Start of Block

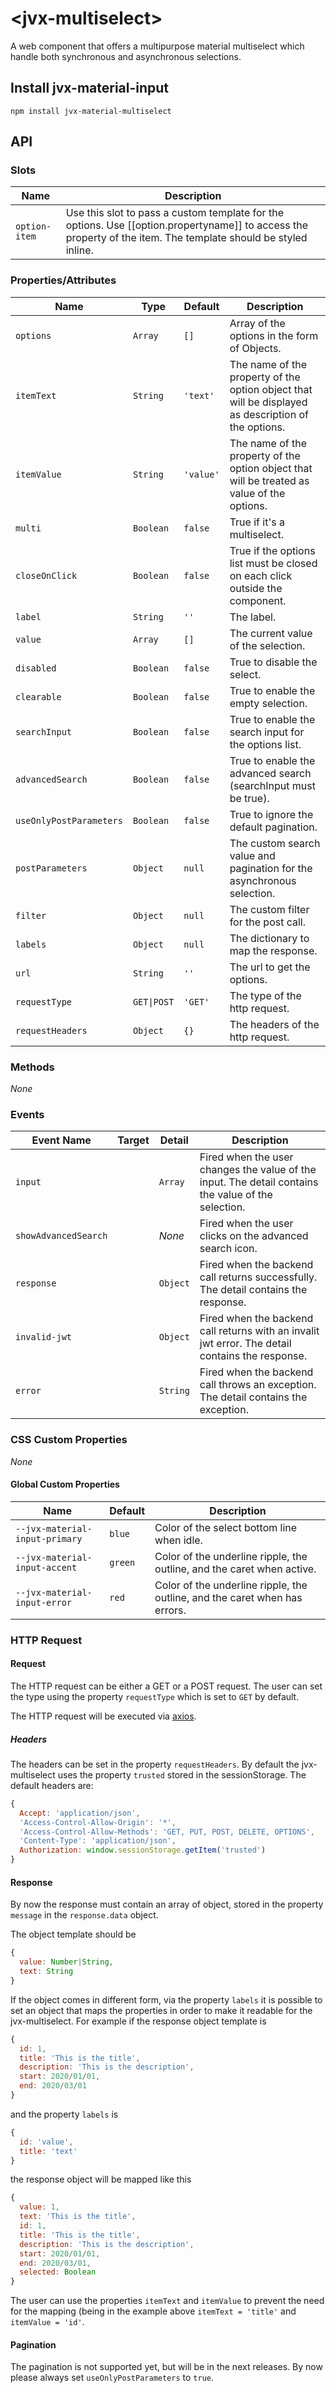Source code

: # \<jvx-multiselect\>

A web component that offers a multipurpose material multiselect which handle both synchronous and asynchronous selections.

## Install jvx-material-input

```
npm install jvx-material-multiselect
```

## API

### Slots
| Name           | Description
| -------------- | -----------
| `option-item`  | Use this slot to pass a custom template for the options. Use [[option.propertyname]] to access the property of the item. The template should be styled inline.


### Properties/Attributes
| Name                    | Type                        | Default  | Description
| ----------------------- | --------------------------- | ---------| ---------------------------------------------------------------------------
| `options`               | `Array`                     | `[]`     | Array of the options in the form of Objects.
| `itemText`              | `String`                    | `'text'` | The name of the property of the option object that will be displayed as description of the options.
| `itemValue`             | `String`                    | `'value'`| The name of the property of the option object that will be treated as value of the options.
| `multi`                 | `Boolean`                   | `false`  | True if it's a multiselect.
| `closeOnClick`          | `Boolean`                   | `false`  | True if the options list must be closed on each click outside the component.
| `label`                 | `String`                    | `''`     | The label.
| `value`                 | `Array`                     | `[]`     | The current value of the selection.
| `disabled`              | `Boolean`                   | `false`  | True to disable the select.
| `clearable`             | `Boolean`                   | `false`  | True to enable the empty selection.
| `searchInput`           | `Boolean`                   | `false`  | True to enable the search input for the options list.
| `advancedSearch`        | `Boolean`                   | `false`  | True to enable the advanced search (searchInput must be true).
| `useOnlyPostParameters` | `Boolean`                   | `false`  | True to ignore the default pagination.
| `postParameters`        | `Object`                    | `null`   | The custom search value and pagination for the asynchronous selection.
| `filter`                | `Object`                    | `null`   | The custom filter for the post call.
| `labels`                | `Object`                    | `null`   | The dictionary to map the response.
| `url`                   | `String`                    | `''`     | The url to get the options.
| `requestType`           | <code>GET&#124;POST</code>  | `'GET'`  | The type of the http request.
| `requestHeaders`           | `Object`                    | `{}`     | The headers of the http request.


### Methods
*None*

### Events

| Event Name            | Target        | Detail  | Description
| --------------------- | ------------- | ------- | -----------
| `input`               |               | `Array` | Fired when the user changes the value of the input. The detail contains the value of the selection.
| `showAdvancedSearch`  |               | *None*  | Fired when the user clicks on the advanced search icon.
| `response`            |               | `Object`| Fired when the backend call returns successfully. The detail contains the response.
| `invalid-jwt`         |               | `Object`| Fired when the backend call returns with an invalit jwt error. The detail contains the response.
| `error`               |               | `String`| Fired when the backend call throws an exception. The detail contains the exception.

### CSS Custom Properties
*None*

#### Global Custom Properties

| Name                                              | Default               | Description
| ------------------------------------------------- | --------------------- |------------
| `--jvx-material-input-primary`                    | `blue`                | Color of the select bottom line when idle.
| `--jvx-material-input-accent`                     | `green`               | Color of the underline ripple, the outline, and the caret  when active.
| `--jvx-material-input-error`                      | `red`                 | Color of the underline ripple, the outline, and the caret when has errors.

### HTTP Request
#### Request
The HTTP request can be either a GET or a POST request.
The user can set the type using the property `requestType` which is set to `GET` by default.

The HTTP request will be executed via [axios](https://github.com/axios/axios).

##### Headers
The headers can be set in the property `requestHeaders`. By default the jvx-multiselect uses the property `trusted` stored in the sessionStorage.
The default headers are:
```javascript
{
  Accept: 'application/json',
  'Access-Control-Allow-Origin': '*',
  'Access-Control-Allow-Methods': 'GET, PUT, POST, DELETE, OPTIONS',
  'Content-Type': 'application/json',
  Authorization: window.sessionStorage.getItem('trusted')
}
```

#### Response
By now the response must contain an array of object, stored in the property `message` in the `response.data` object.

The object template should be 
```javascript
{
  value: Number|String,
  text: String
}
``` 
If the object comes in different form, via the property `labels` it is possible to set an object that maps the properties in order to make it readable for the jvx-multiselect.
For example if the response object template is
```javascript
{
  id: 1,
  title: 'This is the title',
  description: 'This is the description',
  start: 2020/01/01,
  end: 2020/03/01
}
``` 
and the property `labels` is
```javascript
{
  id: 'value',
  title: 'text'
}
``` 
the response object will be mapped like this
```javascript
{
  value: 1,
  text: 'This is the title',
  id: 1,
  title: 'This is the title',
  description: 'This is the description',
  start: 2020/01/01,
  end: 2020/03/01,
  selected: Boolean
}
```
The user can use the properties `itemText` and `itemValue` to prevent the need for the mapping (being in the example above `itemText = 'title'` and `itemValue = 'id'`.

#### Pagination
The pagination is not supported yet, but will be in the next releases.
By now please always set `useOnlyPostParameters` to `true`.

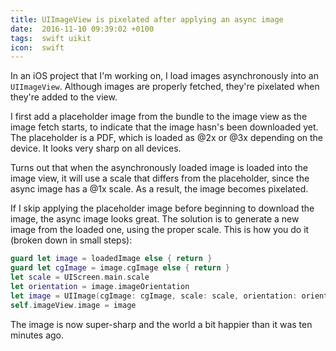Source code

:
 ```yaml
---
title: UIImageView is pixelated after applying an async image
date:  2016-11-10 09:39:02 +0100
tags:  swift uikit
icon:  swift
---
```


In an iOS project that I'm working on, I load images asynchronously into an `UIImageView`. Although images are properly fetched, they're pixelated when they're added to the view.

I first add a placeholder image from the bundle to the image view as the image fetch starts, to indicate that the image hasn's been downloaded yet. The placeholder is a PDF, which is loaded as @2x or @3x depending on the device. It looks very sharp on all devices.

Turns out that when the asynchronously loaded image is loaded into the image view, it
will use a scale that differs from the placeholder, since the async image has a
@1x scale. As a result, the image becomes pixelated.

If I skip applying the placeholder image before beginning to download the image, the async image looks great. The solution is to generate a new image from the loaded one, using the proper scale. This is how you do it (broken down in small steps):

```swift
guard let image = loadedImage else { return }
guard let cgImage = image.cgImage else { return }
let scale = UIScreen.main.scale
let orientation = image.imageOrientation
let image = UIImage(cgImage: cgImage, scale: scale, orientation: orientation)
self.imageView.image = image
```

The image is now super-sharp and the world a bit happier than it was ten minutes ago.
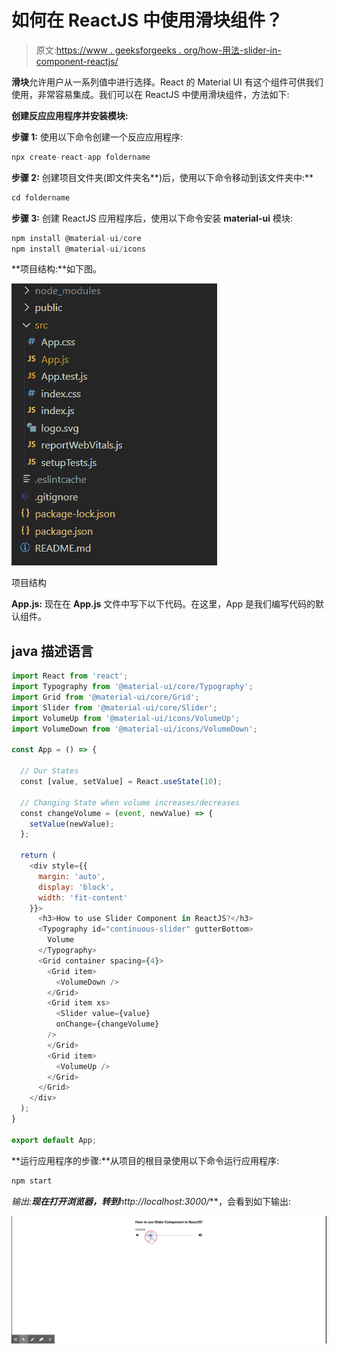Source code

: # 如何在 ReactJS 中使用滑块组件？

> 原文:[https://www . geeksforgeeks . org/how-用法-slider-in-component-reactjs/](https://www.geeksforgeeks.org/how-to-use-slider-component-in-reactjs/)

**滑块**允许用户从一系列值中进行选择。React 的 Material UI 有这个组件可供我们使用，非常容易集成。我们可以在 ReactJS 中使用滑块组件，方法如下:

**创建反应应用程序并安装模块:**

**步骤 1:** 使用以下命令创建一个反应应用程序:

```jsx
npx create-react-app foldername
```

**步骤 2:** 创建项目文件夹(即文件夹名**)后，使用以下命令移动到该文件夹中:**

```jsx
cd foldername
```

**步骤 3:** 创建 ReactJS 应用程序后，使用以下命令安装 **material-ui** 模块:

```jsx
npm install @material-ui/core
npm install @material-ui/icons
```

**项目结构:**如下图。

![](img/f04ae0d8b722a9fff0bd9bd138b29c23.png)

项目结构

**App.js:** 现在在 **App.js** 文件中写下以下代码。在这里，App 是我们编写代码的默认组件。

## java 描述语言

```jsx
import React from 'react';
import Typography from '@material-ui/core/Typography';
import Grid from '@material-ui/core/Grid';
import Slider from '@material-ui/core/Slider';
import VolumeUp from '@material-ui/icons/VolumeUp';
import VolumeDown from '@material-ui/icons/VolumeDown';

const App = () => {

  // Our States
  const [value, setValue] = React.useState(10);

  // Changing State when volume increases/decreases
  const changeVolume = (event, newValue) => {
    setValue(newValue);
  };

  return (
    <div style={{
      margin: 'auto',
      display: 'block',
      width: 'fit-content'
    }}>
      <h3>How to use Slider Component in ReactJS?</h3>
      <Typography id="continuous-slider" gutterBottom>
        Volume
      </Typography>
      <Grid container spacing={4}>
        <Grid item>
          <VolumeDown />
        </Grid>
        <Grid item xs>
          <Slider value={value} 
          onChange={changeVolume}
        />
        </Grid>
        <Grid item>
          <VolumeUp />
        </Grid>
      </Grid>
    </div>
  );
}

export default App;
```

**运行应用程序的步骤:**从项目的根目录使用以下命令运行应用程序:

```jsx
npm start
```

**输出:**现在打开浏览器，转到***http://localhost:3000/***，会看到如下输出:

![](img/ed4c522dce51f3f3b7357621e4a4f62c.png)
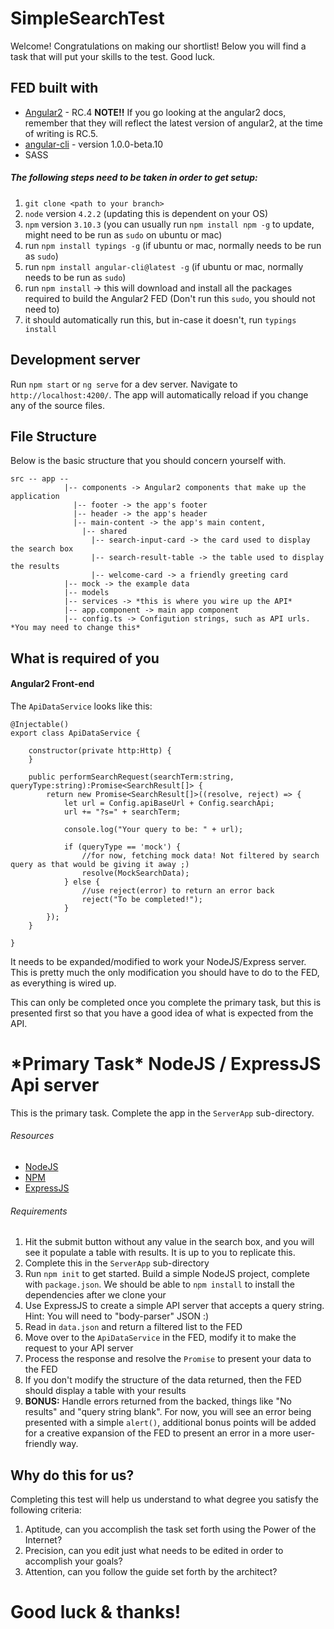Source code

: # SimpleSearchTest

Welcome! Congratulations on making our shortlist! Below you will find a task that will put your skills to the test. Good luck.


## FED built with

* [Angular2]() - RC.4 **NOTE!!** If you go looking at the angular2 docs, remember that they will reflect the latest version of angular2, at the time of writing is RC.5.
* [angular-cli](https://github.com/angular/angular-cli) - version 1.0.0-beta.10
* SASS

##### The following steps need to be taken in order to get setup:

1. `git clone <path to your branch>`
2. `node` version `4.2.2` (updating this is dependent on your OS)
3. `npm` version `3.10.3` (you can usually run `npm install npm -g` to update, might need to be run as `sudo` on ubuntu or mac)
4. run `npm install typings -g` (if ubuntu or mac, normally needs to be run as `sudo`)
5. run `npm install angular-cli@latest -g` (if ubuntu or mac, normally needs to be run as `sudo`)
6. run `npm install` -> this will download and install all the packages required to build the Angular2 FED (Don't run this `sudo`, you should not need to)
7. it should automatically run this, but in-case it doesn't, run `typings install`


## Development server
Run `npm start` or `ng serve` for a dev server. Navigate to `http://localhost:4200/`. The app will automatically reload if you change any of the source files.

## File Structure

Below is the basic structure that you should concern yourself with.

```
src -- app --
            |-- components -> Angular2 components that make up the application
              |-- footer -> the app's footer
              |-- header -> the app's header
              |-- main-content -> the app's main content, 
                |-- shared
                  |-- search-input-card -> the card used to display the search box
                  |-- search-result-table -> the table used to display the results
                  |-- welcome-card -> a friendly greeting card
            |-- mock -> the example data
            |-- models
            |-- services -> *this is where you wire up the API*
            |-- app.component -> main app component
            |-- config.ts -> Configution strings, such as API urls. *You may need to change this*
```


## What is required of you

#### Angular2 Front-end

The `ApiDataService` looks like this:
```
@Injectable()
export class ApiDataService {

    constructor(private http:Http) {
    }

    public performSearchRequest(searchTerm:string, queryType:string):Promise<SearchResult[]> {
        return new Promise<SearchResult[]>((resolve, reject) => {
            let url = Config.apiBaseUrl + Config.searchApi;
            url += "?s=" + searchTerm;

            console.log("Your query to be: " + url);

            if (queryType == 'mock') {
                //for now, fetching mock data! Not filtered by search query as that would be giving it away ;)
                resolve(MockSearchData);
            } else {
                //use reject(error) to return an error back
                reject("To be completed!");
            }
        });
    }

}
```

It needs to be expanded/modified to work your NodeJS/Express server. This is pretty much the only modification you should have to do to the FED, as everything is wired up.

This can only be completed once you complete the primary task, but this is presented first so that you have a good idea of what is expected from the API.

# \*Primary Task\* NodeJS / ExpressJS Api server

This is the primary task. Complete the app in the `ServerApp` sub-directory.

###### Resources

* [NodeJS](https://nodejs.org/)
* [NPM](https://www.npmjs.com/)
* [ExpressJS](https://expressjs.com)

###### Requirements 

1. Hit the submit button without any value in the search box, and you will see it populate a table with results. It is up to you to replicate this.
2. Complete this in the `ServerApp` sub-directory
3. Run `npm init` to get started. Build a simple NodeJS project, complete with `package.json`. We should be able to `npm install` to install the dependencies after we clone your 
4. Use ExpressJS to create a simple API server that accepts a query string. Hint: You will need to "body-parser" JSON :)
5. Read in `data.json` and return a filtered list to the FED
6. Move over to the `ApiDataService` in the FED, modify it to make the request to your API server
7. Process the response and resolve the `Promise` to present your data to the FED
8. If you don't modify the structure of the data returned, then the FED should display a table with your results
9. **BONUS:** Handle errors returned from the backed, things like "No results" and "query string blank". For now, you will see an error being presented with a simple `alert()`, additional bonus points will be added for a creative expansion of the FED to present an error in a more user-friendly way.

## Why do this for us?

Completing this test will help us understand to what degree you satisfy the following criteria:

1) Aptitude, can you accomplish the task set forth using the Power of the Internet?
2) Precision, can you edit just what needs to be edited in order to accomplish your goals?
3) Attention, can you follow the guide set forth by the architect?

# Good luck & thanks!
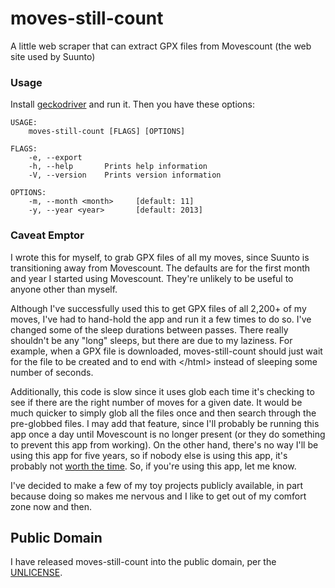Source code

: # moves-still-count

A little web scraper that can extract GPX files from Movescount (the web
site used by Suunto)

### Usage

Install [geckodriver](https://github.com/mozilla/geckodriver) and run it.
Then you have these options:

```
USAGE:
    moves-still-count [FLAGS] [OPTIONS]

FLAGS:
    -e, --export     
    -h, --help       Prints help information
    -V, --version    Prints version information

OPTIONS:
    -m, --month <month>     [default: 11]
    -y, --year <year>       [default: 2013]
```

### Caveat Emptor
I wrote this for myself, to grab GPX files of all my moves, since Suunto
is transitioning away from Movescount.  The defaults are for the first month
and year I started using Movescount.  They're unlikely to be useful to anyone
other than myself.

Although I've successfully used this to get GPX files of all 2,200+ of
my moves, I've had to hand-hold the app and run it a few times to do
so.  I've changed some of the sleep durations between passes.  There
really shouldn't be any "long" sleeps, but there are due to my
laziness.  For example, when a GPX file is downloaded,
moves-still-count should just wait for the file to be created and to
end with &lt;/html> instead of sleeping some number of seconds.

Additionally, this code is slow since it uses glob each time it's
checking to see if there are the right number of moves for a given
date.  It would be much quicker to simply glob all the files once and
then search through the pre-globbed files.  I may add that feature,
since I'll probably be running this app once a day until Movescount is
no longer present (or they do something to prevent this app from
working).  On the other hand, there's no way I'll be using this app
for five years, so if nobody else is using this app, it's probably not
[worth the time](https://xkcd.com/1205/). So, if you're using this
app, let me know.

I've decided to make a few of my toy projects publicly available, in
part because doing so makes me nervous and I like to get out of my
comfort zone now and then.

## Public Domain

I have released moves-still-count into the public domain, per the
[UNLICENSE](UNLICENSE).
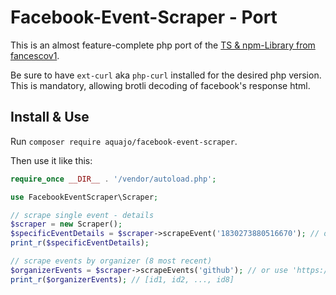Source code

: # Facebook-Event-Scraper - Port

This is an almost feature-complete php port of the [TS & npm-Library from fancescov1](https://github.com/francescov1/facebook-event-scraper/commit/bb2998b54891c1771c1c9010c39b6b4b5cee2d74).

Be sure to have `ext-curl` aka `php-curl` installed for the desired php version.\
This is mandatory, allowing brotli decoding of facebook's response html.

## Install & Use

Run `composer require aquajo/facebook-event-scraper`.

Then use it like this:

```php
require_once __DIR__ . '/vendor/autoload.php';

use FacebookEventScraper\Scraper;

// scrape single event - details
$scraper = new Scraper();
$specificEventDetails = $scraper->scrapeEvent('1830273880516670'); // or use 'https://www.facebook.com/events/1830273880516670'
print_r($specificEventDetails);

// scrape events by organizer (8 most recent)
$organizerEvents = $scraper->scrapeEvents('github'); // or use 'https://www.facebook.com/GitHub/events/'
print_r($organizerEvents); // [id1, id2, ..., id8]
```
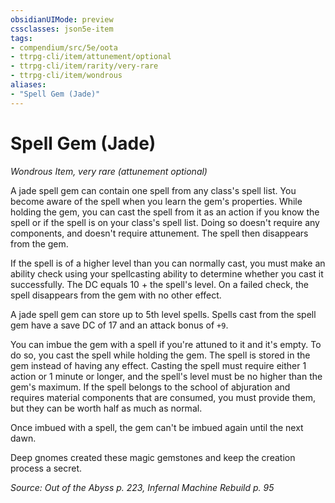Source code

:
 ```yaml
---
obsidianUIMode: preview
cssclasses: json5e-item
tags:
- compendium/src/5e/oota
- ttrpg-cli/item/attunement/optional
- ttrpg-cli/item/rarity/very-rare
- ttrpg-cli/item/wondrous
aliases: 
- "Spell Gem (Jade)"
---
```

# Spell Gem (Jade)
*Wondrous Item, very rare (attunement optional)*  


A jade spell gem can contain one spell from any class's spell list. You become aware of the spell when you learn the gem's properties. While holding the gem, you can cast the spell from it as an action if you know the spell or if the spell is on your class's spell list. Doing so doesn't require any components, and doesn't require attunement. The spell then disappears from the gem.

If the spell is of a higher level than you can normally cast, you must make an ability check using your spellcasting ability to determine whether you cast it successfully. The DC equals 10 + the spell's level. On a failed check, the spell disappears from the gem with no other effect.

A jade spell gem can store up to 5th level spells. Spells cast from the spell gem have a save DC of 17 and an attack bonus of `+9`.

You can imbue the gem with a spell if you're attuned to it and it's empty. To do so, you cast the spell while holding the gem. The spell is stored in the gem instead of having any effect. Casting the spell must require either 1 action or 1 minute or longer, and the spell's level must be no higher than the gem's maximum. If the spell belongs to the school of abjuration and requires material components that are consumed, you must provide them, but they can be worth half as much as normal.

Once imbued with a spell, the gem can't be imbued again until the next dawn.

Deep gnomes created these magic gemstones and keep the creation process a secret.

*Source: Out of the Abyss p. 223, Infernal Machine Rebuild p. 95*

End of Block

Please go through the entries and show every line with the word "useOnlyPostParameters".

| `useOnlyPostParameters` | `Boolean`                   | `false`  | True to ignore the default pagination.
By now please always set `useOnlyPostParameters` to `true`.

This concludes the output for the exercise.